正直、消防設備に関してはビルメンが点検している現場はあまり見たことがありません。消防設備会社に点検を委託しているケースが多いです。
しかし、知識としては必要になるので消防設備士関係の資格は取得することをオススメします。
関連記事:消防設備士4類【甲種・乙種】の違いとは|独学で合格する勉強時間と方法
給排水設備
給排水設備に以下のようなものがあります。
- 受水槽
- 汚水槽
- 雨水槽
- 給水、排水する為のポンプ
給排水設備とは簡単に言うと、建物内の水に関係する設備のことです。建物やビルの中には、上水(飲み水)を貯めておく受水槽や下水に配水する水を貯めておく汚水槽など様々種類の水槽があります。また、それらの水を送水するためのポンプが設置してあります。
これらの給排水設備の点検もビルメンの仕事です。
上記の画像のように巨大な水槽が建物の中にはいくつもあります。実際に水槽のマンホールを開けて槽内の確認等をおこないます。状況に応じて槽内に入ることもあります。
水槽内の清掃も法令によって決まっているので、水槽清掃もおこないます。
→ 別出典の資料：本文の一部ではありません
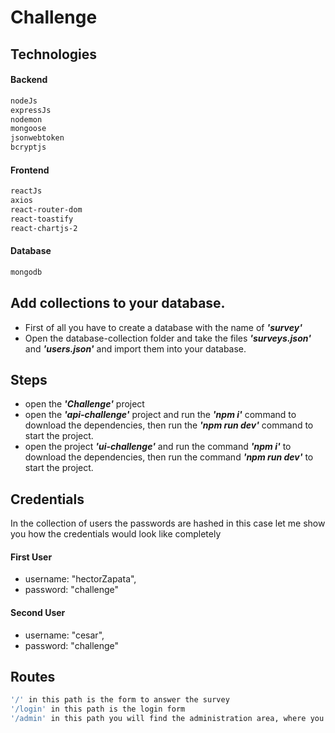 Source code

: # Challenge
## Technologies
#### Backend
```sh
nodeJs
expressJs
nodemon
mongoose
jsonwebtoken
bcryptjs
```
#### Frontend
```sh
reactJs
axios
react-router-dom
react-toastify
react-chartjs-2
```
#### Database
```sh
mongodb
```

## Add collections to your database.
- First of all you have to create a database with the name of ***'survey'***
- Open the database-collection folder and take the files ***'surveys.json'*** and ***'users.json'*** and import them into your database.

## Steps
 - open the ***'Challenge'*** project
 - open the ***'api-challenge'*** project and run the ***'npm i'*** command to download the dependencies, then run the ***'npm run dev'*** command to start the project.
 - open the project ***'ui-challenge'*** and run the command ***'npm i'*** to download the dependencies, then run the command ***'npm run dev'*** to start the project.

## Credentials
In the collection of users the passwords are hashed in this case let me show you how the credentials would look like completely
#### First User
- username: "hectorZapata",
- password: "challenge"
#### Second User
- username: "cesar",
- password: "challenge"

## Routes
```sh
'/' in this path is the form to answer the survey
'/login' in this path is the login form
'/admin' in this path you will find the administration area, where you can see the graphs of the surveys results.
``` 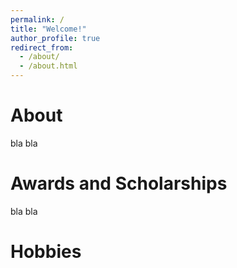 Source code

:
 ```yaml
---
permalink: /
title: "Welcome!"
author_profile: true
redirect_from: 
  - /about/
  - /about.html
---
```



About
======
bla bla

Awards and Scholarships
======
bla bla

Hobbies
======

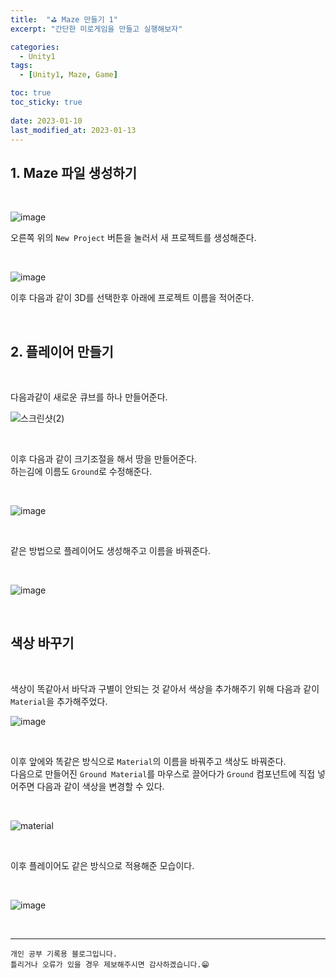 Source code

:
 ```yaml
---
title:  "⛳ Maze 만들기 1"
excerpt: "간단한 미로게임을 만들고 실행해보자"

categories:
  - Unity1
tags:
  - [Unity1, Maze, Game]

toc: true
toc_sticky: true
 
date: 2023-01-10
last_modified_at: 2023-01-13
---
```


## 1. Maze 파일 생성하기

<br>

![image](https://user-images.githubusercontent.com/37824506/212273721-a9f76a1c-5d39-4e84-ac6c-425502c00327.png)  

오른쪽 위의 `New Project` 버튼을 눌러서 새 프로젝트를 생성해준다.  

<br>

![image](https://user-images.githubusercontent.com/37824506/212274056-58c5bd3c-1e75-4086-8a2f-3fa40fb919d8.png)  

이후 다음과 같이 3D를 선택한후 아래에 프로젝트 이름을 적어준다.

<br>

## 2. 플레이어 만들기

<br>

다음과같이 새로운 큐브를 하나 만들어준다.

![스크린샷(2)](https://user-images.githubusercontent.com/37824506/212274974-8e57b66f-03bb-4848-9b73-7ae3d7498d04.png)

<br>

이후 다음과 같이 크기조절을 해서 땅을 만들어준다.  
하는김에 이름도 `Ground`로 수정해준다.

<br>

![image](https://user-images.githubusercontent.com/37824506/212275181-550f3de3-7d24-4c97-a9a2-841be5cea72f.png)

<br>

같은 방법으로 플레이어도 생성해주고 이름을 바꿔준다.

<br>

![image](https://user-images.githubusercontent.com/37824506/212275290-9045b15d-7c2b-41b8-8a3a-d4b2ce2a3def.png)

<br>

## 색상 바꾸기

<br>

색상이 똑같아서 바닥과 구별이 안되는 것 같아서 색상을 추가해주기 위해 다음과 같이 `Material`을 추가해주었다.

![image](https://user-images.githubusercontent.com/37824506/212275900-2057a4dd-3164-42b6-95e8-d48b78e7e568.png)

<br>

이후 앞에와 똑같은 방식으로 `Material`의 이름을 바꿔주고 색상도 바꿔준다.  
다음으로 만들어진 `Ground Material`를 마우스로 끌어다가 `Ground` 컴포넌트에 직접 넣어주면 다음과 같이 색상을 변경할 수 있다.

<br>

![material](https://user-images.githubusercontent.com/37824506/212276552-52bba390-6c85-48e2-9ab9-6fc0cf1c94e6.gif)


<br>

이후 플레이어도 같은 방식으로 적용해준 모습이다.

<br>

![image](https://user-images.githubusercontent.com/37824506/212277401-86800518-7fb3-44db-93f6-761e15aa1094.png)


<br>

***
    개인 공부 기록용 블로그입니다.
    틀리거나 오류가 있을 경우 제보해주시면 감사하겠습니다.😁
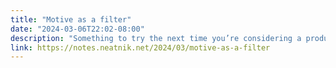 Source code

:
 ```yaml
---
title: "Motive as a filter"
date: "2024-03-06T22:02-08:00"
description: "Something to try the next time you’re considering a product or a service: spend a little time thinking about the motive behind it."
link: https://notes.neatnik.net/2024/03/motive-as-a-filter
---
```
水槽清掃に関してはビルメンがやることはほとんど無く、専門業者に委託しているケースが多いです。
因みに、汚水槽(トイレの排水が流れてくる)の臭いは半端ないです…
その他
基本的なビル管理(ビルメン)の点検は以下の5つの設備です。
- 電気
- 空調
- 熱源
- 消防
- 給排水
しかし、建物の種類や用途によってはこれにプラスして点検項目が増えていきます。
例えば、ホテルなんかは温泉設備やプール設備が追加されます。温泉やプールは温度や水質管理が大切なので、定期的に温度や水質チェックをしたり、ろ過機等の点検をおこないます。
レストランや厨房がある現場では厨房内の冷蔵庫や冷凍庫もビルメンが点検等をおこないます。
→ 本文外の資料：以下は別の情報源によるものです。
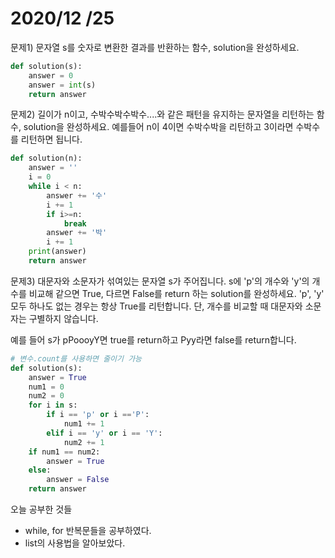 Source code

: # 2020/12 /25

문제1) 문자열 s를 숫자로 변환한 결과를 반환하는 함수, solution을 완성하세요.

```python
def solution(s):
    answer = 0
    answer = int(s)
    return answer
```



문제2) 길이가 n이고, 수박수박수박수....와 같은 패턴을 유지하는 문자열을 리턴하는 함수, solution을 완성하세요. 예를들어 n이 4이면 수박수박을 리턴하고 3이라면 수박수를 리턴하면 됩니다.

```python
def solution(n):
    answer = ''
    i = 0
    while i < n:
        answer += '수'
        i += 1
        if i>=n:
            break
        answer += '박'
        i += 1
    print(answer)
    return answer
```

문제3) 대문자와 소문자가 섞여있는 문자열 s가 주어집니다. s에 'p'의 개수와 'y'의 개수를 비교해 같으면 True, 다르면 False를 return 하는 solution를 완성하세요. 'p', 'y' 모두 하나도 없는 경우는 항상 True를 리턴합니다. 단, 개수를 비교할 때 대문자와 소문자는 구별하지 않습니다.

예를 들어 s가 pPoooyY면 true를 return하고 Pyy라면 false를 return합니다.

```python
# 변수.count를 사용하면 줄이기 가능
def solution(s):   
    answer = True
    num1 = 0
    num2 = 0
    for i in s:
        if i == 'p' or i =='P':
            num1 += 1
        elif i == 'y' or i == 'Y':
            num2 += 1
    if num1 == num2:
        answer = True
    else:
        answer = False
    return answer
```



오늘 공부한 것들

- while, for 반복문들을 공부하였다.
- list의 사용법을 알아보았다. 

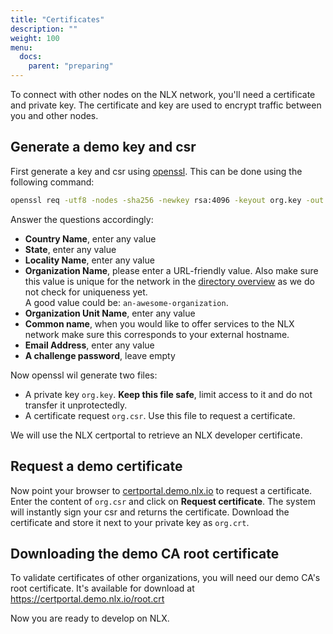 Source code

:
 ```yaml
---
title: "Certificates"
description: ""
weight: 100
menu:
  docs:
    parent: "preparing"
---
```


To connect with other nodes on the NLX network, you'll need a certificate and private key. The certificate and key are used to encrypt traffic between you and other nodes.

## Generate a demo key and csr

First generate a key and csr using [openssl](https://www.openssl.org/). This can be done using the following command:

```bash
openssl req -utf8 -nodes -sha256 -newkey rsa:4096 -keyout org.key -out org.csr
```

Answer the questions accordingly:

- **Country Name**, enter any value
- **State**, enter any value
- **Locality Name**, enter any value
- **Organization Name**, please enter a URL-friendly value. Also make sure this value is unique for the network in the [directory overview](https://directory.demo.nlx.io) as we do not check for uniqueness yet.<br>A good value could be: `an-awesome-organization`.
- **Organization Unit Name**, enter any value
- **Common name**, when you would like to offer services to the NLX network make sure this corresponds to your external hostname.
- **Email Address**, enter any value
- **A challenge password**, leave empty

Now openssl wil generate two files:

- A private key `org.key`.  **Keep this file safe**, limit access to it and do not transfer it unprotectedly.
- A certificate request `org.csr`. Use this file to request a certificate.

We will use the NLX certportal to retrieve an NLX developer certificate.

## Request a demo certificate

Now point your browser to [certportal.demo.nlx.io](https://certportal.demo.nlx.io) to request a certificate. Enter the content of `org.csr` and click on **Request certificate**. The system will instantly sign your csr and returns the certificate. Download the certificate and store it next to your private key as `org.crt`.

## Downloading the demo CA root certificate

To validate certificates of other organizations, you will need our demo CA's root certificate. It's available for download at https://certportal.demo.nlx.io/root.crt

Now you are ready to develop on NLX.
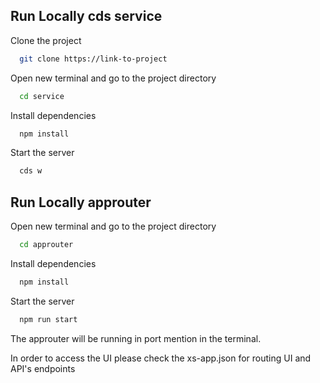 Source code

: 

## Run Locally cds service

Clone the project

```bash
  git clone https://link-to-project
```

Open new terminal and go to the project directory

```bash
  cd service
```

Install dependencies

```bash
  npm install
```

Start the server

```bash
  cds w
```

## Run Locally approuter

Open new terminal and go to the project directory

```bash
  cd approuter
```

Install dependencies

```bash
  npm install
```

Start the server

```bash
  npm run start
```

The approuter will be running in port mention in the terminal.

In order to access the UI please check the xs-app.json for routing UI and API's endpoints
こんな感じで、配属される現場によっても点検する設備は変わってきます。
最後に
本記事では【ビル管理(ビルメン)ってどんな点検をしているの?】というテーマについて解説してきました。
ビル管理の仕事は、建物全体の幅広い設備に関わるので点検する設備も多岐に渡ります。
建物の裏側にある設備に触れられる点検業務はビルメンの醍醐味でもあります。特に最初の内は楽しく感じることも多いですよ!